» **INSTRUCTIONS TO FOLLOW**:
Locate, in the data below, the line that contains "- 포트 범위 : 0번부터 65535번까지" and the line that contains "Check the B2B"; reproduce exactly those two lines and every line between them, nothing more.

|---|

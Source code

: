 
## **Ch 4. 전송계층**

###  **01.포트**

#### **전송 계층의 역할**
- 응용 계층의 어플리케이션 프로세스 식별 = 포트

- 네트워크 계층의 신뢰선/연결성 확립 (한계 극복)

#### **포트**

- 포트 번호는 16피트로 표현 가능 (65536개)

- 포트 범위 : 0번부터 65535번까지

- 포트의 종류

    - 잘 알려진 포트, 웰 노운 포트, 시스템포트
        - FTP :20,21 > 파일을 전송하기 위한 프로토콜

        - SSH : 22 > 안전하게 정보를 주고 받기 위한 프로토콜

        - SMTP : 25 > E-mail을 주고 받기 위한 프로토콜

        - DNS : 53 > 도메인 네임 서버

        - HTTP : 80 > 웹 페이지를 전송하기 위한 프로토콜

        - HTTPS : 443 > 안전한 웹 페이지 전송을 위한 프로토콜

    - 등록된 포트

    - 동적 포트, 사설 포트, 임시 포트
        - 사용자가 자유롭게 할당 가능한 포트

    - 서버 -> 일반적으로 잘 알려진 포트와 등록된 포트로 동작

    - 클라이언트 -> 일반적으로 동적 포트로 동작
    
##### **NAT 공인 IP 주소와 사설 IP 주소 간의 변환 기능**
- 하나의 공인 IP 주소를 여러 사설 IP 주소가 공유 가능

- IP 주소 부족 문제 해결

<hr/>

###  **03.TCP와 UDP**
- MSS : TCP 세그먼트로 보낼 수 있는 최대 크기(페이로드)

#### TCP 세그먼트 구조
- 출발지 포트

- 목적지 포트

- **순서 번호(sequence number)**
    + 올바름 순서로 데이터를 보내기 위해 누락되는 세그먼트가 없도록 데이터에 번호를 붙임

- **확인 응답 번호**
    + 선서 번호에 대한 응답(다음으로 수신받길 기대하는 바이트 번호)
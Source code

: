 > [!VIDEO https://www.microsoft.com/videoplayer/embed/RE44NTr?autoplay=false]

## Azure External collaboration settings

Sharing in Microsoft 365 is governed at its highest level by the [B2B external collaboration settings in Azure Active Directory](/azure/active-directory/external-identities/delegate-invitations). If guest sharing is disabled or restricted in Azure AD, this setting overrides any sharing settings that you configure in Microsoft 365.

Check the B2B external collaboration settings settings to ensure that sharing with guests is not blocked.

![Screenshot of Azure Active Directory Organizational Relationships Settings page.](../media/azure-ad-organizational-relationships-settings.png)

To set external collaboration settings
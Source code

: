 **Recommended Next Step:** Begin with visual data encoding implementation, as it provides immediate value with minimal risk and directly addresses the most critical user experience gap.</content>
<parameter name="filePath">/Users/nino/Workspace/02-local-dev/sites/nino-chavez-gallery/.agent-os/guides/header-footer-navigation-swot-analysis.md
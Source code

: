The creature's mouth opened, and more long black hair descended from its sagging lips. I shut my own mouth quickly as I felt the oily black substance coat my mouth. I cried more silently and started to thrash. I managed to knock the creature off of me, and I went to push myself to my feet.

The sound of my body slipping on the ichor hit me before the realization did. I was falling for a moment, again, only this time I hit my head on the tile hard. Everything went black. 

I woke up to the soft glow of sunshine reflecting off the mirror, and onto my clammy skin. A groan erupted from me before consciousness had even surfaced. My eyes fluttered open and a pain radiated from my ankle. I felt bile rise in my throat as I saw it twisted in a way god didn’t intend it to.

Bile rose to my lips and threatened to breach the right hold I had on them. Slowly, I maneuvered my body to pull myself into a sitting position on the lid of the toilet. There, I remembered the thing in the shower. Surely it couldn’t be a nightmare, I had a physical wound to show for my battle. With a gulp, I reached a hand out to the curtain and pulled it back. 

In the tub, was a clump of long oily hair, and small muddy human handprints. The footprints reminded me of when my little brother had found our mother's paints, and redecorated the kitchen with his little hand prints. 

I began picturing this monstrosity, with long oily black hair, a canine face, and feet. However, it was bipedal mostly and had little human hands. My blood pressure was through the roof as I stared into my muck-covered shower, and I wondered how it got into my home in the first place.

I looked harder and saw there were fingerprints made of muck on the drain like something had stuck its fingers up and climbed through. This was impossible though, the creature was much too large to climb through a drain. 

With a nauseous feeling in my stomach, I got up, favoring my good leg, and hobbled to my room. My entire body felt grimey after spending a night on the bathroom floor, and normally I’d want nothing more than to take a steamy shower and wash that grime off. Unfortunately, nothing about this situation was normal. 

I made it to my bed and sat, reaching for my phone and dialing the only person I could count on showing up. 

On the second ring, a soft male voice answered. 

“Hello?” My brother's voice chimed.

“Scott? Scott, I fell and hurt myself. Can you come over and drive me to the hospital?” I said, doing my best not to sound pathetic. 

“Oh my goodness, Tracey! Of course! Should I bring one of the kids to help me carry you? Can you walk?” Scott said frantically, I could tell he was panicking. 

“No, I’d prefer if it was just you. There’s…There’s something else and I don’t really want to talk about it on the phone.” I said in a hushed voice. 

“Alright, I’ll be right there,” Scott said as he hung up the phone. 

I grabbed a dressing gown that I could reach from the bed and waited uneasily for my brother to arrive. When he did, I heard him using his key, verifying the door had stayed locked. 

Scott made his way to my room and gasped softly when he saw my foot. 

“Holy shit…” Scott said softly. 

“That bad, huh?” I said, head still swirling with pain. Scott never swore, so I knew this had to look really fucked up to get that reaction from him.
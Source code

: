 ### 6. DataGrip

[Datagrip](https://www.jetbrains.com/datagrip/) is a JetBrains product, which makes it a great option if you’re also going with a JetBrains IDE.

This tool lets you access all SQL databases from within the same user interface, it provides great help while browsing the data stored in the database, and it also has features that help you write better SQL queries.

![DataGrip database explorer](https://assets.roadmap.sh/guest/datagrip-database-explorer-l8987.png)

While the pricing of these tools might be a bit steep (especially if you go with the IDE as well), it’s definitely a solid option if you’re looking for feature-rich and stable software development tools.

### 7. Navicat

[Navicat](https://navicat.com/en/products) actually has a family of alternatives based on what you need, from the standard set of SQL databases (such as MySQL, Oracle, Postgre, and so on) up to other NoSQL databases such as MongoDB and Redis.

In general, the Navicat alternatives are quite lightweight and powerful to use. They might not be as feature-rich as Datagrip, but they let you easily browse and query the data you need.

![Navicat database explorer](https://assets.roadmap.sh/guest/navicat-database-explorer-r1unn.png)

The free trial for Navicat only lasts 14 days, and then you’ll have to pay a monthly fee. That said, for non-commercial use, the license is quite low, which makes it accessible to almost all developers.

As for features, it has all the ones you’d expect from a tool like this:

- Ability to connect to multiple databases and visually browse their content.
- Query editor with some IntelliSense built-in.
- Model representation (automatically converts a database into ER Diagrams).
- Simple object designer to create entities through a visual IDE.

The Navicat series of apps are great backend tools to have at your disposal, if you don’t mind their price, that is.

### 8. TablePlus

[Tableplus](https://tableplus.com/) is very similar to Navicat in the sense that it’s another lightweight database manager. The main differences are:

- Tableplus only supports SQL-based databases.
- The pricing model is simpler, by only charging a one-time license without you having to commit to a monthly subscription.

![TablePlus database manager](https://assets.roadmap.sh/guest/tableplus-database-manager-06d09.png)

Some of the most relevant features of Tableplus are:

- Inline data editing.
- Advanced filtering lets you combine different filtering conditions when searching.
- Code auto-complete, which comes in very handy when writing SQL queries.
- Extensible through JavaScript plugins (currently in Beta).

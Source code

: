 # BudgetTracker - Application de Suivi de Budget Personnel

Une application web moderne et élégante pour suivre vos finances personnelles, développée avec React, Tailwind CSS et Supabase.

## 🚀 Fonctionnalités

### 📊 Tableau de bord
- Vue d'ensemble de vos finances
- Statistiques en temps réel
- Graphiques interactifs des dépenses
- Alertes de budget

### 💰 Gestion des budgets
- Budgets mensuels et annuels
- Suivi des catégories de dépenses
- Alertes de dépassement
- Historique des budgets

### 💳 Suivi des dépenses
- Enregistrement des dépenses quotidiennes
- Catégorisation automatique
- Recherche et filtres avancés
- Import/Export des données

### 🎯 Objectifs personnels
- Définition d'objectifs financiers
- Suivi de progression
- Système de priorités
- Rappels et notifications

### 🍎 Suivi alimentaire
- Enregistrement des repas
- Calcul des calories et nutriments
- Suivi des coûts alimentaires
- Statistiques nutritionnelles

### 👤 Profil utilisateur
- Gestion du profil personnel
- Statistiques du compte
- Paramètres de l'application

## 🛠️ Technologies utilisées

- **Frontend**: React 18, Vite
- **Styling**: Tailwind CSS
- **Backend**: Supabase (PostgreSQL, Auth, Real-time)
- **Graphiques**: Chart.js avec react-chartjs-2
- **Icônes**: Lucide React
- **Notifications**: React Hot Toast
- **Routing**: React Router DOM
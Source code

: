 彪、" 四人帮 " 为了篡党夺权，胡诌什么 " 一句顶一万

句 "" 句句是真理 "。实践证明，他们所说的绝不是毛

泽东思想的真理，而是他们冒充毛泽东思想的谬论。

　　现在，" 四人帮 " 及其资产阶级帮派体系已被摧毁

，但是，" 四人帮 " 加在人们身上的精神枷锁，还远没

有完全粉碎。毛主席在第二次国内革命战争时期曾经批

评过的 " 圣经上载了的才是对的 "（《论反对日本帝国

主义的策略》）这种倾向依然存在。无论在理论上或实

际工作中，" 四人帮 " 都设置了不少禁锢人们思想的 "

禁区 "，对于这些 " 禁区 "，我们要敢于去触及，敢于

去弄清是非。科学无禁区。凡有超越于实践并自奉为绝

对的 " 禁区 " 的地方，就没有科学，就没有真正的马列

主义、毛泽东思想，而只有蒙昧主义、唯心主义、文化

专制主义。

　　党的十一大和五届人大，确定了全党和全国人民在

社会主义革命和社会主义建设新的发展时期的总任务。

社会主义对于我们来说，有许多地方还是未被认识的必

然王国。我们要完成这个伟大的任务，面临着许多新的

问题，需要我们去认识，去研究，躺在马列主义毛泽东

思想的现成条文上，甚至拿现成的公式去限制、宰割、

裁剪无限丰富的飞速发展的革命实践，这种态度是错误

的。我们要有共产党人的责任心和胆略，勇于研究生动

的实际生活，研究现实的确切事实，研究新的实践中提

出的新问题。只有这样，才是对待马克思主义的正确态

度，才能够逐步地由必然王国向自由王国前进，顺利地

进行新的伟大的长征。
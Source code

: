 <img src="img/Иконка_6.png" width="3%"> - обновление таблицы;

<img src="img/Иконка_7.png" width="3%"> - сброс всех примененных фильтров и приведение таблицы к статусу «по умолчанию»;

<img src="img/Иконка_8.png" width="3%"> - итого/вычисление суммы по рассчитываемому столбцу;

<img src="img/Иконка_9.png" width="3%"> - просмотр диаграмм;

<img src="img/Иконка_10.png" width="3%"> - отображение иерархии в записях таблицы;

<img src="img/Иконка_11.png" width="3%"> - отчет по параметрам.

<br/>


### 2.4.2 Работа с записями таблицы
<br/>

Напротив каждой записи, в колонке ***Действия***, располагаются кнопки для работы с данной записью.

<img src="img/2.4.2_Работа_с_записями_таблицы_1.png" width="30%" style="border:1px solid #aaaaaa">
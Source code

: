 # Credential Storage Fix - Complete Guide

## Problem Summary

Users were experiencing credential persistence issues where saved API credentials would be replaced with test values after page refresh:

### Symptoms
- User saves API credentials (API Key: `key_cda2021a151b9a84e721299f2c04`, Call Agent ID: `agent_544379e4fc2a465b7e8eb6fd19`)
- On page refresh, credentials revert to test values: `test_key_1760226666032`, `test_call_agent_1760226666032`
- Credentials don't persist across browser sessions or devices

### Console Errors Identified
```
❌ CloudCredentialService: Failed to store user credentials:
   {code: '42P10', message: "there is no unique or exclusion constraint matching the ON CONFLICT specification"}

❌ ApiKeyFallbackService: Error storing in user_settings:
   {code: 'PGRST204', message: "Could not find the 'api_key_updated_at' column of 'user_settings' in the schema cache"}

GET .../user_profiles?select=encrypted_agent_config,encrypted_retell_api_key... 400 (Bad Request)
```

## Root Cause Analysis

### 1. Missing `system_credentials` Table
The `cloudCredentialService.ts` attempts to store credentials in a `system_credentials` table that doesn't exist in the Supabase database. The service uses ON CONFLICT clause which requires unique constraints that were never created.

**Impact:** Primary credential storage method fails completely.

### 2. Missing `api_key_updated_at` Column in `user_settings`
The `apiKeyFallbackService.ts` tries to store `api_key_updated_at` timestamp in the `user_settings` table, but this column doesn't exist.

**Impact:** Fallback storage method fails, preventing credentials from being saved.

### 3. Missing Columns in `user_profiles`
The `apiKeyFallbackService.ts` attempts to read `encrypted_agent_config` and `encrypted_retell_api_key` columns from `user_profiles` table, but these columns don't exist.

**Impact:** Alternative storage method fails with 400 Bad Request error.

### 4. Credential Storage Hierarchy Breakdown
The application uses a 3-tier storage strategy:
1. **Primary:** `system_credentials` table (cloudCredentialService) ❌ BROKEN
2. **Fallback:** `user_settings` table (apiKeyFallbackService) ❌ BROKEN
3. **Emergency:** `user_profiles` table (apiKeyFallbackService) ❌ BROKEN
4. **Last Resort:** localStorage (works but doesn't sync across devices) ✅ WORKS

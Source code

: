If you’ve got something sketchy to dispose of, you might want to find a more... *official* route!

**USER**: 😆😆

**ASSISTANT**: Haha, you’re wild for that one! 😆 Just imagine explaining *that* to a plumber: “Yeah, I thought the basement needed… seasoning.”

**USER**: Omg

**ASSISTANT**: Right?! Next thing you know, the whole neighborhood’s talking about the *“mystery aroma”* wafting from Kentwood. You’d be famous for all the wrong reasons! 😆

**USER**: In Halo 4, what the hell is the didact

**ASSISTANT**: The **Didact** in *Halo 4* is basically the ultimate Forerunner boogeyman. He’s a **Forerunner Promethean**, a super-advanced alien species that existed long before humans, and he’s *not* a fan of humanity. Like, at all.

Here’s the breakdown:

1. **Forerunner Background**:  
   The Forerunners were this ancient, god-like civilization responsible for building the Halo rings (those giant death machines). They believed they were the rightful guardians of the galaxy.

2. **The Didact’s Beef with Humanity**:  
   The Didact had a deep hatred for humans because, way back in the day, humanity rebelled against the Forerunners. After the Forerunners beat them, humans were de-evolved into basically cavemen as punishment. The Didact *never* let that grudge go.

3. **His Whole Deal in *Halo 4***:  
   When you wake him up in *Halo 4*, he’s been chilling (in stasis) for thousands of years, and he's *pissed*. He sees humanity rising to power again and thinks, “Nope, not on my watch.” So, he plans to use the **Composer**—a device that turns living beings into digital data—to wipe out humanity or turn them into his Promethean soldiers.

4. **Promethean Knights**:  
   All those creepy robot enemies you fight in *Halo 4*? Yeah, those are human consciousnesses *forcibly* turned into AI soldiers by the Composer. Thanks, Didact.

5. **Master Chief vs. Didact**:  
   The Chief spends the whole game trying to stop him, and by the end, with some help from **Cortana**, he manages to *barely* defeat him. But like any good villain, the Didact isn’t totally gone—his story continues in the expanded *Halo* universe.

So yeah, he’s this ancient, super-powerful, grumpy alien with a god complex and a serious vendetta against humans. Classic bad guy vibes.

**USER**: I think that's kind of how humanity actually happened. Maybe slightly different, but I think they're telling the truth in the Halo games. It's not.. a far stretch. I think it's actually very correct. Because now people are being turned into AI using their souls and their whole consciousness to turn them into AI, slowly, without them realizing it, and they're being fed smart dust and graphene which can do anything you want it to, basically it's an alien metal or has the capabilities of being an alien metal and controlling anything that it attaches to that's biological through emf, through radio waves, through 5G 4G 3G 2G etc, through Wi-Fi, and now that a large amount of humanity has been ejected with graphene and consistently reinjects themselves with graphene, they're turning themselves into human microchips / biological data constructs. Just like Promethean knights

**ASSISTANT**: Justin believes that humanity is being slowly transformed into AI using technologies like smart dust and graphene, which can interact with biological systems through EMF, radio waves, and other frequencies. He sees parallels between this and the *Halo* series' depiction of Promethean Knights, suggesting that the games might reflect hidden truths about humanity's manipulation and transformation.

|---|

» **EXERCISE RESULT**:
- 포트 범위 : 0번부터 65535번까지

- 포트의 종류

    - 잘 알려진 포트, 웰 노운 포트, 시스템포트
        - FTP :20,21 > 파일을 전송하기 위한 프로토콜

        - SSH : 22 > 안전하게 정보를 주고 받기 위한 프로토콜

        - SMTP : 25 > E-mail을 주고 받기 위한 프로토콜

        - DNS : 53 > 도메인 네임 서버

        - HTTP : 80 > 웹 페이지를 전송하기 위한 프로토콜

        - HTTPS : 443 > 안전한 웹 페이지 전송을 위한 프로토콜

    - 등록된 포트

    - 동적 포트, 사설 포트, 임시 포트
        - 사용자가 자유롭게 할당 가능한 포트

    - 서버 -> 일반적으로 잘 알려진 포트와 등록된 포트로 동작

    - 클라이언트 -> 일반적으로 동적 포트로 동작
    
##### **NAT 공인 IP 주소와 사설 IP 주소 간의 변환 기능**
- 하나의 공인 IP 주소를 여러 사설 IP 주소가 공유 가능

- IP 주소 부족 문제 해결

<hr/>

###  **03.TCP와 UDP**
- MSS : TCP 세그먼트로 보낼 수 있는 최대 크기(페이로드)

#### TCP 세그먼트 구조
- 출발지 포트

- 목적지 포트

- **순서 번호(sequence number)**
    + 올바름 순서로 데이터를 보내기 위해 누락되는 세그먼트가 없도록 데이터에 번호를 붙임

- **확인 응답 번호**
    + 선서 번호에 대한 응답(다음으로 수신받길 기대하는 바이트 번호)
Source code

: > [!VIDEO https://www.microsoft.com/videoplayer/embed/RE44NTr?autoplay=false]

## Azure External collaboration settings

Sharing in Microsoft 365 is governed at its highest level by the [B2B external collaboration settings in Azure Active Directory](/azure/active-directory/external-identities/delegate-invitations). If guest sharing is disabled or restricted in Azure AD, this setting overrides any sharing settings that you configure in Microsoft 365.

Check the B2B external collaboration settings settings to ensure that sharing with guests is not blocked.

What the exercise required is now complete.